Gustavo Cerro

Personal information
- Date of birth: 17 July 1969 (age 57)
- Place of birth: Rosario, Argentina
- Position: Midfielder

Senior career*
- Years: Team / Apps / (Gls)
- 1986: Canberra City / 1 / (0)
- 1987-1988: Sydney United / 7 / (0)
- 1989-1992: Parramatta Eagles / 39 / (3)
- 1992: Marconi Stallions / 17 / (1)
- 1992: Bonnyrigg White Eagles
- 1993-1995: West Adelaide Sharks / 42 / (4)
- 1995: Pahang FC
- 1995-1996: Canberra Cosmos / 6 / (0)
- 1996-1998: Negeri Sembilan
- 1998: Melbourne Knights / 3 / (0)
- 1998-2000: Negeri Sembilan
- 2001: Bankstown City Lions

= Gustavo Cerro =

Australian soccer player (born 1969)

Gustavo Cerro (born 17 July 1969) is an Argentinian-born former Australian soccer player.
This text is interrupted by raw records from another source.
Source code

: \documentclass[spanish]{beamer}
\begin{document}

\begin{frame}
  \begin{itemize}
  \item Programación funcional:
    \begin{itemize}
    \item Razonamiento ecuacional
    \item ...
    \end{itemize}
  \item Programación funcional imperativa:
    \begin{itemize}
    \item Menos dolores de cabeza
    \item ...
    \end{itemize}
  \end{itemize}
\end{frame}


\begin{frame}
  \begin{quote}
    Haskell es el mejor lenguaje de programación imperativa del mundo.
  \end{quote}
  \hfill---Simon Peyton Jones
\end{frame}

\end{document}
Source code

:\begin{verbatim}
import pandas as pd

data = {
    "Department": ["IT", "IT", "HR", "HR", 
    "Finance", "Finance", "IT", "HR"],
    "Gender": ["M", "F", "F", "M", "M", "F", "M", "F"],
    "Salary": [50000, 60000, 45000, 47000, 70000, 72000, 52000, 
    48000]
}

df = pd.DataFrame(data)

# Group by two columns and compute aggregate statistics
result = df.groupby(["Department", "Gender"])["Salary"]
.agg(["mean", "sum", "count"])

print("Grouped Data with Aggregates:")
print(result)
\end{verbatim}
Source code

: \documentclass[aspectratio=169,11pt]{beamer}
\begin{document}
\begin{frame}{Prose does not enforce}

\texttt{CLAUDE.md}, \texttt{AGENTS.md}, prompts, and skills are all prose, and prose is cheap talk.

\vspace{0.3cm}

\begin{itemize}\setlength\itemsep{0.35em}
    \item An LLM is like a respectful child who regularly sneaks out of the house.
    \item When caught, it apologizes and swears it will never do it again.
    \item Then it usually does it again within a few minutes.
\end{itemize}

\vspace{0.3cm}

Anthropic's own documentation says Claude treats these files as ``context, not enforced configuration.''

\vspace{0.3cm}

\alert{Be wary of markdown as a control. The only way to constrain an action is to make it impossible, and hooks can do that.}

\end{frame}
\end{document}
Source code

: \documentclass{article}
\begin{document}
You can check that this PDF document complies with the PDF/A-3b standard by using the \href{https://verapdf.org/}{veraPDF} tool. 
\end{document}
Son of a former Newell's Old Boys player Jose Carlos Cerro, the former creative midfielder played over 200 matches in the old Australian National Soccer League. He also played in Malaysia for Pahang and Negeri Sembilan.

Gus is father of Australian pop singer songwriter Montaigne.